Woods has shown little interest in building. Instead he continues to
work at a small drafting table in a corner of his downtown apartment, a
solitary, monklike figure churning out increasingly abstract
architectural fantasies, several of which are on view in the
“Dreamland” show at the Museum of Modern Art.
Some question the
wisdom of his choices. (They certainly haven’t made him a rich man.)

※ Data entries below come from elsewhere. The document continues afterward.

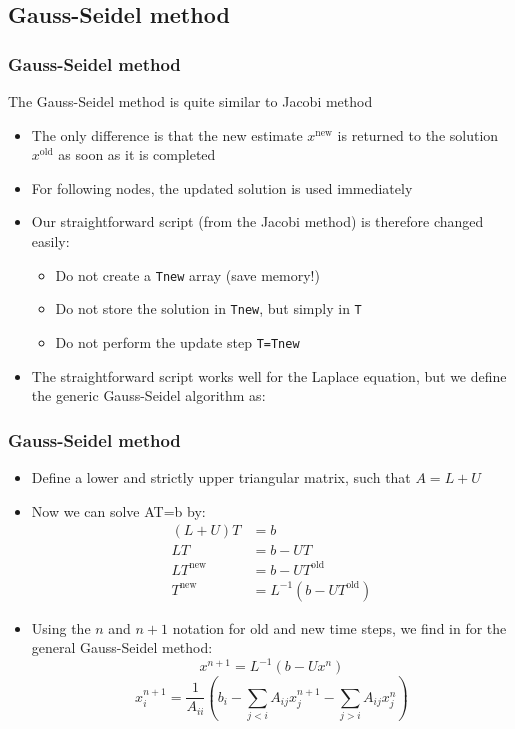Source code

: \documentclass[11pt,table,final,xcolor={usenames,dvipsnames,table}]{beamer}
\begin{document}
\subsection*{Gauss-Seidel method}
\begin{frame}[fragile]
  \frametitle{Gauss-Seidel method}
  The Gauss-Seidel method is quite similar to Jacobi method
  \begin{itemize}
   \item The only difference is that the new estimate $x^\text{new}$ is returned to the solution $x^\text{old}$ as soon as it is completed
   \item For following nodes, the updated solution is used immediately
   \item Our straightforward script (from the Jacobi method) is therefore changed easily:
   \begin{itemize}
    \item Do not create a \lstinline$Tnew$ array (save memory!)
    \item Do not store the solution in \lstinline$Tnew$, but simply in \lstinline$T$
    \item Do not perform the update step \lstinline$T=Tnew$
   \end{itemize}
   \item The straightforward script works well for the Laplace equation, but we define the generic Gauss-Seidel algorithm as:
  \end{itemize}
\end{frame}

\begin{frame}[fragile]
  \frametitle{Gauss-Seidel method}
  \begin{itemize}
    \item Define a lower and strictly upper triangular matrix, such that $A = L + U$
    \item Now we can solve AT=b by:
    \begin{align*}
      (L+U)T &= b \\
      LT &= b - UT \\
      LT^\text{new} &= b - UT^\text{old} \\
      T^\text{new} &= L^{-1}(b-UT^\text{old})
   \end{align*}
     \item Using the $n$ and $n+1$ notation for old and new time steps, we find in for the general Gauss-Seidel method:
     \[
      x^{n+1} = L^{-1}\left(b-Ux^n\right)
     \]
     \[
      x_i^{n+1} = \frac{1}{A_{ii}}\left(b_i - \sum_{j<i} A_{ij}x_j^{n+1}- \sum_{j>i} A_{ij}x_j^n\right)
     \]
  \end{itemize}
\end{frame}
\end{document}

But that he now stands virtually alone underscores a disturbing shift
in the architectural profession during the past decade or so. By
abandoning fantasy for the more pragmatic aspects of building, the
profession has lost some of its capacity for self-criticism, not to
mention one of its most valuable imaginative tools.
Not so long
ago many of the world’s greatest architectural talents behaved as
though the actual construction of buildings was beneath them. During
the 1960s firms like Superstudio in Florence, Italy, and Archigram in
London were designing urban visions intended to shake up the status
quo. These projects — walking, mechanized cities and mirrored
megastructures that extended over mountain ranges and across deserts —
were stinging attacks on a professional mainstream that avant-garde
architects believed lacked imaginative energy.
When I was an
architecture student in New York in the early 1990s, the architects my
peers and I admired most were famous for losing competitions, not
winning them. For us it simply meant that their work was too radical,
too bold for the cultural establishment.
This was not just
youthful idealism. Free of mundane professional considerations like
budgets, clients and zoning laws, these architects were able to produce
works that were aesthetically inventive and piercing social
commentaries. And their designs were wildly influential, closely
studied by younger architects who sought to apply their ideas in the
real world.
In 1999 Mr. Woods began working on a series of
designs, including "Terrain 1-2," left, whose fragmented planes were
intended to reflect the seismic shifts that occur during earthquakes.
< Photo: Lebbeus Woods
Mr. Woods, now 68, was a regular fixture of that
scene. In the early 1990s he published a stunning series of renderings
that explored the intersection of architecture and violence. The first
of these, the Berlin Free-Zone project, designed soon after the fall of
the Berlin Wall, was conceived as an illustration of how periods of
social upheaval are also opportunities for creative freedom.
Aggressive
machinelike structures — their steel exteriors resembling military
debris — are implanted in the abandoned ruins of buildings that flank
the wall’s former death zone. Cramped and oddly shaped, the interiors
were designed to be difficult to inhabit — a strategy for screening out
the typical bourgeois. (“You can’t bring your old habits here,” he
warned. “If you want to participate, you will have to reinvent
yourself.”)
Some critics condemned the design for its coldblooded
imagery. But it also turned cold-war Modernism on its head. In the
1950s American architects were striving to retool wartime military
production for the construction of a peacetime paradise. One result was
the mind-numbing conformity of suburban subdivisions. Mr. Woods, by
comparison, has never been so utopian. In his drawings society seems to
be coming apart at the seams. His glistening pods, armored against the
surrounding mayhem, are intended as sanctuaries for society’s most
vulnerable: outcasts, rebels, heretics and dreamers.
This vision
reached its extreme in a series of renderings he created in 1993 in
response to the war in Bosnia. Inspired by sci-fi comics and full of
writhing cables, crumbling buildings and flying shards of steel, these
drawings seem to mock the old Modernist faith in a utopian future.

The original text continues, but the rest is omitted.